## [What you should do]
Which lines in the entries below contain the string "Lektüre"? Show each of them in full.

[Stored items from a collection]

################

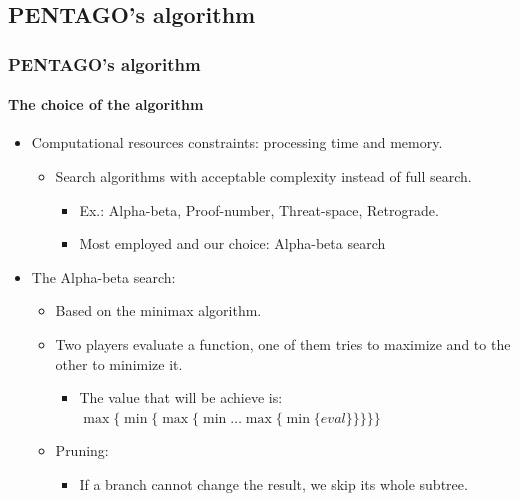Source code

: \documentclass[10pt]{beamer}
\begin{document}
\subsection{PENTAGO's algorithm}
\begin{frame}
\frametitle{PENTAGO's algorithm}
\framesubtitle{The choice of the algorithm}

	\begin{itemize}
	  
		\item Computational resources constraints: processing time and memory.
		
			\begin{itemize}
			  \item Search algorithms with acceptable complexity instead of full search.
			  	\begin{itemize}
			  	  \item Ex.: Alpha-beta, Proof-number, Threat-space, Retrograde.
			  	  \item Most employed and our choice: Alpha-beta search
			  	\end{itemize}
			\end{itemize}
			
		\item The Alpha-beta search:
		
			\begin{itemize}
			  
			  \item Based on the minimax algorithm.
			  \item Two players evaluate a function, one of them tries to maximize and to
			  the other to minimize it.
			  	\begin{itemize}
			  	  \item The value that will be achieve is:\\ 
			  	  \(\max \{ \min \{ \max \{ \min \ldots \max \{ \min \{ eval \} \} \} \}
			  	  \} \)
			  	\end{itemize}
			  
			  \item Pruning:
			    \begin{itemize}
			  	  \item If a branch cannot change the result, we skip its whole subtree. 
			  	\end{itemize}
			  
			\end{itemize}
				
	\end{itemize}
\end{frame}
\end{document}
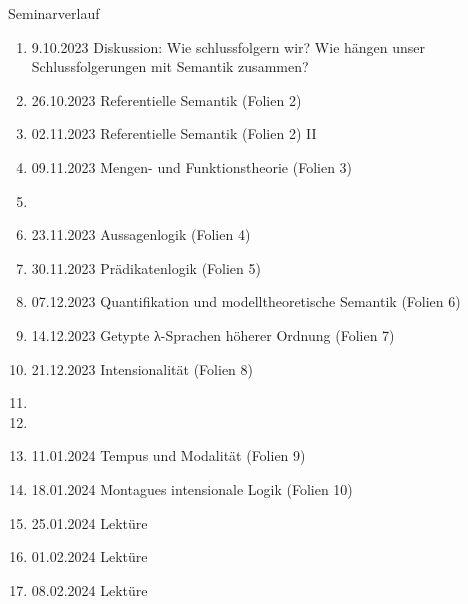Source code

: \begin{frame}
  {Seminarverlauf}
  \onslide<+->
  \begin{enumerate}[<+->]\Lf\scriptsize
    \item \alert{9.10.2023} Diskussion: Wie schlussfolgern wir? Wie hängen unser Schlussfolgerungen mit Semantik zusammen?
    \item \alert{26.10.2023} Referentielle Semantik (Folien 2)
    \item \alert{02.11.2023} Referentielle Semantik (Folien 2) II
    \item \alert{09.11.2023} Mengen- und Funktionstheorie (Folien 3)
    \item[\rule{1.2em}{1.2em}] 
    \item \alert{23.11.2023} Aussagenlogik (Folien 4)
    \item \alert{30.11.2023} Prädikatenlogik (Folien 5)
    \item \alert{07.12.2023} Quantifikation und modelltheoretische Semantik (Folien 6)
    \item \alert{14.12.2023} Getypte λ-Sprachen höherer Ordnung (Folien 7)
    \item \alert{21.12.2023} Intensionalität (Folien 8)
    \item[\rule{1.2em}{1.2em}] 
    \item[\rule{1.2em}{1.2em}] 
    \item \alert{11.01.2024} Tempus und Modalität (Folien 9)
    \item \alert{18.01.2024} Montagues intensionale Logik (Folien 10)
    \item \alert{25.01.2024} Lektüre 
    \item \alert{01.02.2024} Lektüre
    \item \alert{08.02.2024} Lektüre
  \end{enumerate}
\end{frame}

################

## [Task solution]
    \item \alert{25.01.2024} Lektüre 
    \item \alert{01.02.2024} Lektüre
    \item \alert{08.02.2024} Lektüre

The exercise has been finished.